Zimbabwe SADC Summit Outcome and Implications

The latest Zimbabwe Summit held by SADC yesterday, Monday January 26 has a sense of deja vu about it and it virtually leaves Morgan Tsvangirai stranded. The MDC leader has once again refused to accept what the SADC Summit has recommended. He left the summit venue, a presidential guesthouse in Pretoria, without addressing the media and his party is still to issue a formal statement on its position after this summit.

But the SADC Secretary General announced the outcome after 12 hours of talks earlier this morning. It was left to President Motlanthe of South Africa to tell the media that the MDC leader had disagreed again with SADC's position. In essence, the SADC position was nothing new and a simple reiteration of the stance they took last year on November 9.

Here is what was agreed, if agreed is the right word. The SADC heads of state have laid out a timetable for the formation of a Government of National Untiy in Zimbabwe. Morgan Tsvangirai must be sworn in on February 11 and the whole cabinet must be in place by February 15.

As I told you all in my post: Zimbabwe: SADC Extraordinary Summit Analysis published on Sunday on this blog, SADC had only two options and they have gone with Option 1 contained in my article cited above.

In other words, the regional body is still insisting that the agreement that was signed by all the parties marks the end of the negotiating process and now a government must be formed.

They also cited the same reasons I cited in my article, saying that any grievances that the parties may have should be brought before the Joint Monitoring Committee, which can only be formed after the government is formed.

SADC has now also set February 5 as the deadline for passing Ammendment Number 19, which is the piece of legislation that the MDC have been saying should be passed in parliament first before they join the government.

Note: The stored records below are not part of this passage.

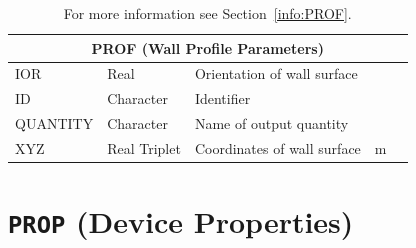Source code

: \documentclass[11pt]{book}
\begin{document}
\hspace{1in}

\begin{table}[H]
\caption{For more information see Section~\ref{info:PROF}.}\label{tbl:PROF}
\noindent
\begin{tabular*}{\textwidth}{@{\extracolsep{\fill}}|l|l|l|l|l|}
\hline
\multicolumn{5}{|c|}{{\ct PROF} (Wall Profile Parameters)} \\ \hline \hline
{\ct IOR}      & Real             & Orientation of wall surface      &            &     \\ \hline
{\ct ID}       & Character        & Identifier                       &            &     \\ \hline
{\ct QUANTITY} & Character        & Name of output quantity          &            &     \\ \hline
{\ct XYZ}      & Real Triplet     & Coordinates of wall surface      & m          &     \\ \hline
\end{tabular*}
\end{table}

\vspace{\baselineskip}

\vfill

\section{\texorpdfstring{{\tt PROP}}{PROP} (Device Properties)}

\hspace{1in}
\end{document}

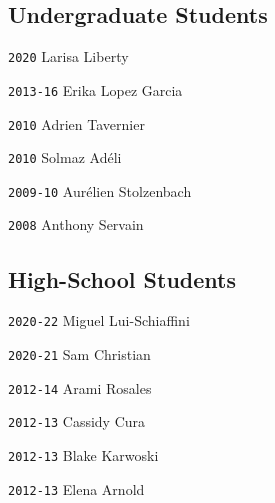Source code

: \newpage
\begin{multicols}{2}

\vspace{-1em}
\subsection*{Undergraduate Students}

\noindent \texttt{2020} \tab Larisa Liberty

\noindent \texttt{2013-16} \tab Erika Lopez Garcia

\noindent \texttt{2010} \tab Adrien Tavernier

\noindent \texttt{2010} \tab Solmaz Adéli

\noindent \texttt{2009-10} \tab Aurélien Stolzenbach

\noindent \texttt{2008} \tab Anthony Servain

\columnbreak
\vspace{-1em}
\subsection*{High-School Students}

\noindent \texttt{2020-22} \tab Miguel Lui-Schiaffini

\noindent \texttt{2020-21} \tab Sam Christian

\noindent \texttt{2012-14} \tab Arami Rosales

\noindent \texttt{2012-13} \tab Cassidy Cura

\noindent \texttt{2012-13} \tab Blake Karwoski

\noindent \texttt{2012-13} \tab Elena Arnold

\end{multicols}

The MDC hope that SADC would admit that the problem was bigger than them and escalate it to the Africa Union have been dashed. The regional body is almost certainly going to report at the African Union General Assembly that they have solved the Zimbabwe problem and all that remains is implementation. The African Union, on the other hand, can not do anything about Zimbabwe without being handed the case by SADC, something that is clearly not going to happen now.

Privately, the SADC Chair, South Africa, briefed the parties that they (SADC) will produce the signed documents of the September 15 agreement to prove that all parties have agreed fundamentally to form a GNU and only minor problems with implementation remain.

It appears that SADC, by urging the swift passing of Ammendment No 19, has decided to call the MDC's bluff, daring the opposition to vote the legislation down, in which case I think you would see the gloves come off SADC's hands in its approach to the MDC.

It serves no useful purpose now to shout at SADC when there is clearly no alternative being put forward by the MDC. The only route left is for Mugabe to set up a government by himself, which he will do next week.

After that, Mugabe intends to wait for at least 2 years to hold a new election, during which time he privately says his dollarisation drive would have blunted the economic problems facing Zimbabwe.

It is also clear that, as he promised Mutambara during last week's SADC Summit in Harare, he will use every trick in the book, unleashing violence and cheating pon a massive scale to win back a majority in parliament.

We are deluding ourselves with all our talk of it being different next time around. We have heard it all before: Tsvangirai telling us in 2002 that Mugabe "will not last six months" and so on.

The new elections will be held without International supervision as has happened with three previous elections. No one can do anything about that except perhaps put more sanctions on Mugabe and we know how helpful that is, don't we?

Still, what is now the next step? SADC says it is the passing of Ammendment No 19 by parliament.

Should MDC assent to the passing of the Bill, then they will be in an even tighter spot, since ALL SADC Heads of State, except Ian Khama of Botswana, are saying that the opposition party agreed to go into government once the Ammendment is passed into law.

Although this issue has not been resolved, it remains true that, as things stand right now, the MDC has virtually no options left. They could decide to sit out government, incurring the wrath of SADC and the African Union, who would then unite to ensure that the Zimbabwe problem does not get out of the hands of the continent at all.

The MDC appears not have a credible Plan B at the moment, except calling for new elections, which Mugabe has said he is willing to call but which he told Arthur Mutambara last week he will never lose again.